- _ASSIGNMENT_: From the first line to the last, copy the data below word for word.

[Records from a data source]
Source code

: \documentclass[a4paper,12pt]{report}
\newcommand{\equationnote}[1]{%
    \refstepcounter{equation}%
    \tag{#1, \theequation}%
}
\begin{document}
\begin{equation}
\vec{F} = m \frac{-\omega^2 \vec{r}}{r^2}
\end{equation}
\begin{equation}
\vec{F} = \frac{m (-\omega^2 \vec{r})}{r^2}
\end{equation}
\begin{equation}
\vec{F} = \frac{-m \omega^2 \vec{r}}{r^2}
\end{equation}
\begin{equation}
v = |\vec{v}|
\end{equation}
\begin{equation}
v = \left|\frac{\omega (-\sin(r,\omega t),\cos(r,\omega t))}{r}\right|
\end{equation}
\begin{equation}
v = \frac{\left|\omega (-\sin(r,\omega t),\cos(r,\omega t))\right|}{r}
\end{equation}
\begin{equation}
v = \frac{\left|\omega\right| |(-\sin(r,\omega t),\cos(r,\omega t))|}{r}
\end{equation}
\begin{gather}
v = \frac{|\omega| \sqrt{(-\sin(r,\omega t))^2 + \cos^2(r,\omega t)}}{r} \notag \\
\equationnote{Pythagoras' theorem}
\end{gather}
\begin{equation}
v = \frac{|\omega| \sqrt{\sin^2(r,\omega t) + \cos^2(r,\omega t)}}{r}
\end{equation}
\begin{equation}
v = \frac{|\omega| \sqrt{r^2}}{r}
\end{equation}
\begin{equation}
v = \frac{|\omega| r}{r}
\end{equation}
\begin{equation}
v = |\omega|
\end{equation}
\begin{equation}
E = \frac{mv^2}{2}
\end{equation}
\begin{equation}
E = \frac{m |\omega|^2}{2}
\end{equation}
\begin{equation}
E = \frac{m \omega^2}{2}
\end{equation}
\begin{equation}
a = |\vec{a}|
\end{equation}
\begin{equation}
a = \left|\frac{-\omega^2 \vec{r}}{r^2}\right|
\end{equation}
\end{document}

- _REPLY_:
Source code

: \documentclass[a4paper,12pt]{report}
\newcommand{\equationnote}[1]{%
    \refstepcounter{equation}%
    \tag{#1, \theequation}%
}
\begin{document}
\begin{equation}
\vec{F} = m \frac{-\omega^2 \vec{r}}{r^2}
\end{equation}
\begin{equation}
\vec{F} = \frac{m (-\omega^2 \vec{r})}{r^2}
\end{equation}
\begin{equation}
\vec{F} = \frac{-m \omega^2 \vec{r}}{r^2}
\end{equation}
\begin{equation}
v = |\vec{v}|
\end{equation}
\begin{equation}
v = \left|\frac{\omega (-\sin(r,\omega t),\cos(r,\omega t))}{r}\right|
\end{equation}
\begin{equation}
v = \frac{\left|\omega (-\sin(r,\omega t),\cos(r,\omega t))\right|}{r}
\end{equation}
\begin{equation}
v = \frac{\left|\omega\right| |(-\sin(r,\omega t),\cos(r,\omega t))|}{r}
\end{equation}
\begin{gather}
v = \frac{|\omega| \sqrt{(-\sin(r,\omega t))^2 + \cos^2(r,\omega t)}}{r} \notag \\
\equationnote{Pythagoras' theorem}
\end{gather}
\begin{equation}
v = \frac{|\omega| \sqrt{\sin^2(r,\omega t) + \cos^2(r,\omega t)}}{r}
\end{equation}
\begin{equation}
v = \frac{|\omega| \sqrt{r^2}}{r}
\end{equation}
\begin{equation}
v = \frac{|\omega| r}{r}
\end{equation}
\begin{equation}
v = |\omega|
\end{equation}
\begin{equation}
E = \frac{mv^2}{2}
\end{equation}
\begin{equation}
E = \frac{m |\omega|^2}{2}
\end{equation}
\begin{equation}
E = \frac{m \omega^2}{2}
\end{equation}
\begin{equation}
a = |\vec{a}|
\end{equation}
\begin{equation}
a = \left|\frac{-\omega^2 \vec{r}}{r^2}\right|
\end{equation}
\end{document}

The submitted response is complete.